Turbo engines make every version lively to drive, and the DS 7 also has a suspension system that scans the road with cameras so the shock absorbers can adjust themselves for upcoming bumps. That's an idea that originated in the Mercedes S-Class, which goes to show that though the Germans have sewn up the luxury car market, they don't have a monopoly on cutting edge technology.
Skoda Octavia RS 245
It's arguable if the Octavia belongs on this list since it's a German car in anything but name. Under the bonnet is a more powerful version of the Volkswagen Golf GTI's engine, and the two cars share the same basic structure.
It's not as nimble as a Golf but in typical Skoda fashion the Octavia RS offers stupendous value for money with lots of equipment, an enormous boot, a spacious cabin and a lusty heart with 245 horsepower. If you can find more car than this for S$129,900 with COE, let us know.
If Toyota set out to slay Mercedes with its Lexus division, then you might think of Infiniti as Nissan's answer to BMW. The brand's cars have always had a sporty streak that runs through its product line to this day.
The QX50 is a terrific example.

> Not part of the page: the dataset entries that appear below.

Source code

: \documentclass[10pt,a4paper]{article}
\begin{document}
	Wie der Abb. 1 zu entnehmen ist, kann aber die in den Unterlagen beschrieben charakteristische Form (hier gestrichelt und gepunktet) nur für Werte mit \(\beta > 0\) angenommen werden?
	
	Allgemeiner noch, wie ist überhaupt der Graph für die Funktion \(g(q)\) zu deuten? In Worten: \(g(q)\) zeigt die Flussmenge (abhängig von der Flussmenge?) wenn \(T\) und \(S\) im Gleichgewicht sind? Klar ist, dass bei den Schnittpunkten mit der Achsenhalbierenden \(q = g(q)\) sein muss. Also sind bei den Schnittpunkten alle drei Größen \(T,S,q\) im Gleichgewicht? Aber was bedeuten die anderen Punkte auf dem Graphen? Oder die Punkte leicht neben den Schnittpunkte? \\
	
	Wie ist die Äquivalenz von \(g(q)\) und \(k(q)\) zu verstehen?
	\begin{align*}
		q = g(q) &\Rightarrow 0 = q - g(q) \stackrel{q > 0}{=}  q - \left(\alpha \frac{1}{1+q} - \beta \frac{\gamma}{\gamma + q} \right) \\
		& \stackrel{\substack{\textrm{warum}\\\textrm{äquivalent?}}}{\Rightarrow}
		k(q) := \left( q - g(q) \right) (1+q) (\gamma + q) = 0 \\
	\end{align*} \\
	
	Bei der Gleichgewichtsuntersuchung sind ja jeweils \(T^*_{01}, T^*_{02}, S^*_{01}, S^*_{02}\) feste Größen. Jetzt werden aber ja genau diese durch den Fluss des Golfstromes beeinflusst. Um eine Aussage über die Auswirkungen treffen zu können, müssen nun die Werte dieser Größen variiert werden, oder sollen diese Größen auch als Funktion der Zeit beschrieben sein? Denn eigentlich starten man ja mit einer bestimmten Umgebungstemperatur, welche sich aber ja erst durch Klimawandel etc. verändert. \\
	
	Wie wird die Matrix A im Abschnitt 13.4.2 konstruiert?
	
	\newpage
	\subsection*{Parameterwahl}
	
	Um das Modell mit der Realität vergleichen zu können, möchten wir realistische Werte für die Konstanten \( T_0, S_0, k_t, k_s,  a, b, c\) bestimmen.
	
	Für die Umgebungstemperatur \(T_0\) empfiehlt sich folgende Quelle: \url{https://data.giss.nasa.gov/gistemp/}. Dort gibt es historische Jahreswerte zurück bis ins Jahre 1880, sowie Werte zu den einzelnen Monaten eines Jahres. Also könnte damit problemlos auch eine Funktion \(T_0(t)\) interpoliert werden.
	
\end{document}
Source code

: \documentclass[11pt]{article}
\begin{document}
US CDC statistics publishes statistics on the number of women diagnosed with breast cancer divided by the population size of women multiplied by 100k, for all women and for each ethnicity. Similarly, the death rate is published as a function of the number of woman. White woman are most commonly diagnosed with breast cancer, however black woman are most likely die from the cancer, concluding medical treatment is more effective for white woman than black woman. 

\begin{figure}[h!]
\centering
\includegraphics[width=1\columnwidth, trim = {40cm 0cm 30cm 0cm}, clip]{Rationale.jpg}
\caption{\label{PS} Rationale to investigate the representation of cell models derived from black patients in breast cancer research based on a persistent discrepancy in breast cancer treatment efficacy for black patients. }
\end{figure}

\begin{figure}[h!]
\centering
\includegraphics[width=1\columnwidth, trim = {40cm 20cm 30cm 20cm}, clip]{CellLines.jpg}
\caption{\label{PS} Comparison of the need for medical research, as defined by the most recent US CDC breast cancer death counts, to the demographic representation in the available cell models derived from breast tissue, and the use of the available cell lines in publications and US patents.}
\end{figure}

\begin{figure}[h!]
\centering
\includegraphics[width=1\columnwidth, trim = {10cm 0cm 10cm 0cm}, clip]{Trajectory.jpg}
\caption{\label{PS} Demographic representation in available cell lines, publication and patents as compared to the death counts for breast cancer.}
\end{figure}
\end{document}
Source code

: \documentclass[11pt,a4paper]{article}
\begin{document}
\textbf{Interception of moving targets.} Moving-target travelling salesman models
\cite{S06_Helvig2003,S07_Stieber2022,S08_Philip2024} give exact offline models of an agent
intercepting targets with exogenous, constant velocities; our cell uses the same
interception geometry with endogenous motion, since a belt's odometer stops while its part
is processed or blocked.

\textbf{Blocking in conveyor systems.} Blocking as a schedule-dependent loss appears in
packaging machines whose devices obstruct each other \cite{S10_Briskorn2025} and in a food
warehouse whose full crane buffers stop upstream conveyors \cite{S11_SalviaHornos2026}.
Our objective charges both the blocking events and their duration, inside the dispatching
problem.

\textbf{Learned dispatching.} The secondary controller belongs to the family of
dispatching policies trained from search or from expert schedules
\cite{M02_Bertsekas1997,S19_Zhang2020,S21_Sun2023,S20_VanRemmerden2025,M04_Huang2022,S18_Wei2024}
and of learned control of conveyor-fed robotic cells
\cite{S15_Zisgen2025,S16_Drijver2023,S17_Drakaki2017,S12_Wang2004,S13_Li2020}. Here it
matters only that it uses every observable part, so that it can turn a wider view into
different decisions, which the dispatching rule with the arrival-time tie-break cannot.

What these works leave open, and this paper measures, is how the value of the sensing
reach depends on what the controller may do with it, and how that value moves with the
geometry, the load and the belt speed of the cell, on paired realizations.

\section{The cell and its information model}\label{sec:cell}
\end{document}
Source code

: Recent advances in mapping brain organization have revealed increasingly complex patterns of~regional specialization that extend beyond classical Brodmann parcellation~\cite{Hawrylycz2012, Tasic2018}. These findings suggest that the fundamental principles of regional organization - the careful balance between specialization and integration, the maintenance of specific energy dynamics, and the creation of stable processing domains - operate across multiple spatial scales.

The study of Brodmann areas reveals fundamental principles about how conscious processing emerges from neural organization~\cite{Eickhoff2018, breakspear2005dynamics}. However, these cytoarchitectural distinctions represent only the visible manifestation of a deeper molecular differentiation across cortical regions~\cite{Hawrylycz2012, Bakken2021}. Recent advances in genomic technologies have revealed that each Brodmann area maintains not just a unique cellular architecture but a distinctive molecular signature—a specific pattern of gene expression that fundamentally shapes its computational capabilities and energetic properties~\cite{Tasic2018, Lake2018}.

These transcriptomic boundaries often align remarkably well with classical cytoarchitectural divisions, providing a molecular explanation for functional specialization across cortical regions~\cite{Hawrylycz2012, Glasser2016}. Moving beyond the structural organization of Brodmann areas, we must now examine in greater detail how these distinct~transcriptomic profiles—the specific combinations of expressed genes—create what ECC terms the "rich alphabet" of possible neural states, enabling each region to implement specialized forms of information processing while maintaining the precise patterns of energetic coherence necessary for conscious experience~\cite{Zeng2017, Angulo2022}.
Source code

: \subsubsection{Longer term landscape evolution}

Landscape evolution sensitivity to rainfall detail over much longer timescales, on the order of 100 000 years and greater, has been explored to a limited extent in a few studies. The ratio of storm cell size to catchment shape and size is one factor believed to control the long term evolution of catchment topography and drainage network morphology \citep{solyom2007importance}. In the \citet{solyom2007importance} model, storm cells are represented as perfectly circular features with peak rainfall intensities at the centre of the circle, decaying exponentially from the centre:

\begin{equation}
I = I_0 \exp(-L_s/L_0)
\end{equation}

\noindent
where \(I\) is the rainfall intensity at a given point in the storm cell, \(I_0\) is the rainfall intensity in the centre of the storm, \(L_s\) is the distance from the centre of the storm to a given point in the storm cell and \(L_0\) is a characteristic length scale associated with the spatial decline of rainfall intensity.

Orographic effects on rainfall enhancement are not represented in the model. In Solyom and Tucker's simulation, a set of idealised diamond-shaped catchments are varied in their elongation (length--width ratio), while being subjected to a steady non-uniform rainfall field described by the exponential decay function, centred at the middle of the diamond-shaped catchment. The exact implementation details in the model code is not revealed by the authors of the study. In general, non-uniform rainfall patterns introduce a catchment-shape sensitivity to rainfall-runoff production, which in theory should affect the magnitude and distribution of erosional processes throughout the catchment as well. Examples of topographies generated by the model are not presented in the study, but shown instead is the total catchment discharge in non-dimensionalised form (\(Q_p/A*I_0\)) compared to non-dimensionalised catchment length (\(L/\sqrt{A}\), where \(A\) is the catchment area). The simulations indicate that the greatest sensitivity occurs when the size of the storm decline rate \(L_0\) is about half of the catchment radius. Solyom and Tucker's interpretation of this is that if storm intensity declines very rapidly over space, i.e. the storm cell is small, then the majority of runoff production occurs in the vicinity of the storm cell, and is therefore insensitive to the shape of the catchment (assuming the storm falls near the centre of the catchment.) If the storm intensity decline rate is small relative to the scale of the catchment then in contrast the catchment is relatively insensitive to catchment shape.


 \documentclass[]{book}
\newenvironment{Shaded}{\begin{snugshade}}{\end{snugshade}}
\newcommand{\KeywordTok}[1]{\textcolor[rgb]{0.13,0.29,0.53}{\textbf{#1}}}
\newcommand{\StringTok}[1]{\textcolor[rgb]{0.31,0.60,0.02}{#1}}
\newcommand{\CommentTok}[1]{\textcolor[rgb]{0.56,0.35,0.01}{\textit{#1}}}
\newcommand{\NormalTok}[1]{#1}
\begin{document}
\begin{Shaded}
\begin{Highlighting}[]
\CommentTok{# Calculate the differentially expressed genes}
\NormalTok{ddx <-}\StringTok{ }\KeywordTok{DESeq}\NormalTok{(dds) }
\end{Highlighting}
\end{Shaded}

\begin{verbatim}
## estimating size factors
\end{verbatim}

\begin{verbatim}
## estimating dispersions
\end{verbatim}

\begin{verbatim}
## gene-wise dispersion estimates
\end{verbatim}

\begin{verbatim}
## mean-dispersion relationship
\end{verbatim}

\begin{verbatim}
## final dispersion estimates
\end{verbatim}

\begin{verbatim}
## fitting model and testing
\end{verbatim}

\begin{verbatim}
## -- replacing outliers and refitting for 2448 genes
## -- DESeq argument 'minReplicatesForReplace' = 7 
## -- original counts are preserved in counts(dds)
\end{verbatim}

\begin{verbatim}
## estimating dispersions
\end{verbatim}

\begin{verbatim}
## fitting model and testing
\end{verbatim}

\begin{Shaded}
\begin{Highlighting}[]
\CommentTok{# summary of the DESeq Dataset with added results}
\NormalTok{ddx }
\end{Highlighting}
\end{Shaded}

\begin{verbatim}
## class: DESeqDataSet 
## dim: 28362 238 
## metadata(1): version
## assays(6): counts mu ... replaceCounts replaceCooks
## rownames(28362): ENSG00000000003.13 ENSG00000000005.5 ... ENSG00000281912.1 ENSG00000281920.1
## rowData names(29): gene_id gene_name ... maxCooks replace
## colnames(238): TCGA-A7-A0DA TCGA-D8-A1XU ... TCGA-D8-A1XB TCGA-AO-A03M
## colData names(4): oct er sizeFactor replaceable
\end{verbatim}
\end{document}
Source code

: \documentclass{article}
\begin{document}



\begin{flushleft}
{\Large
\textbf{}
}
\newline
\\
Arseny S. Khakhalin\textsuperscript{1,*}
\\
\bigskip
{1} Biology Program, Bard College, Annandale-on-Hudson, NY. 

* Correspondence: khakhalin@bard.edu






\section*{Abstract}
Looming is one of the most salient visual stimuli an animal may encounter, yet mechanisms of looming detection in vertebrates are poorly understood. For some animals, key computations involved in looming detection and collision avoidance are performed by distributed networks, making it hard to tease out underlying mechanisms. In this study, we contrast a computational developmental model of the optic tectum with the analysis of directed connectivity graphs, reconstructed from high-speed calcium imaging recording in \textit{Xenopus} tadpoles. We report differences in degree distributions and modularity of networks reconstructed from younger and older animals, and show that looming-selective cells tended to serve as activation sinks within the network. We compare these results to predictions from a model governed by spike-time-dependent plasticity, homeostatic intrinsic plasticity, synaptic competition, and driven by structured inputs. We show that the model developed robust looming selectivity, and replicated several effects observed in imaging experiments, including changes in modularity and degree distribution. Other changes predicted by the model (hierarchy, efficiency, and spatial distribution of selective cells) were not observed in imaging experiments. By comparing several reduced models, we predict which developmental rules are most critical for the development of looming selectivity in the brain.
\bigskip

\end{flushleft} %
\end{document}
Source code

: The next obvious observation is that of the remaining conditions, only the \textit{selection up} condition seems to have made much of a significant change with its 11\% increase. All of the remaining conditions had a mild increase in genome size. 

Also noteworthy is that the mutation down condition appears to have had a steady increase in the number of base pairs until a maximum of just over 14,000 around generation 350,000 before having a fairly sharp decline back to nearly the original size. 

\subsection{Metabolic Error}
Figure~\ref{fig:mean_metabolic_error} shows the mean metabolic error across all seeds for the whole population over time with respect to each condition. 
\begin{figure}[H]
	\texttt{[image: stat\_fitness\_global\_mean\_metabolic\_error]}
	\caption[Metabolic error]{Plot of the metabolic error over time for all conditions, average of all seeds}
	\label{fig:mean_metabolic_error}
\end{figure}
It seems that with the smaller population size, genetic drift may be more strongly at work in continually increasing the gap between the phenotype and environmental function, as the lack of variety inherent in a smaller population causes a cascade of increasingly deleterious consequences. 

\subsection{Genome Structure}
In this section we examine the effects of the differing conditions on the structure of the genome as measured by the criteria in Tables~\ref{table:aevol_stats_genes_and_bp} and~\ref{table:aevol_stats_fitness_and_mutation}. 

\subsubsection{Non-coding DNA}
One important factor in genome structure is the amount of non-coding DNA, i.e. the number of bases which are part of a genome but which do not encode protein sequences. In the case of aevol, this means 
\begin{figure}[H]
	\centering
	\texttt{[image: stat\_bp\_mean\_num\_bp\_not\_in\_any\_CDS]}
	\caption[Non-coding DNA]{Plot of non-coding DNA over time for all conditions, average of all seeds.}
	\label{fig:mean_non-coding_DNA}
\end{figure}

Although it's tuned more for ride comfort than sporty handling, it has a gem of an engine that feels smooth and tireless. The exotic engineering makes the QX50 worth test driving for the engine alone. The technology may be difficult to describe, but it's easy to appreciate from behind the wheel.
Range Rover Sport
A gentle facelift for the Range Rover Sport means it doesn't look radically new, but its cabin now has a sleek dual touchscreen interface and there's a silky smooth new engine under the hood.
It's one of the most advanced engines in existence, with a mild hybrid drive system to cut fuel consumption but add oomph. It also has an electric supercharger for instant boost, and emits 75 per cent fewer particulates (the stuff that makes the haze so awful) than the engine it replaces.
Perhaps more to the point, the new engine produces 400 horsepower, which gives the Range Rover Sport a turn of speed that befits its name.
Wagons are a rare breed in Singapore, but Volvo tends to do them right. The new V60 is roomy enough to be useful, but doesn't look utilitarian. The range-topping T5 model is even fun to drive, thanks to a brawny engine with 250 horsepower and the reassuring traction of all-wheel drive.
As you'd expect from a Volvo, it's packed with safety systems, and worldwide the V60 tends to outsell its S60 sedan sibling two-to-one. Time to jump on this (band)wagon?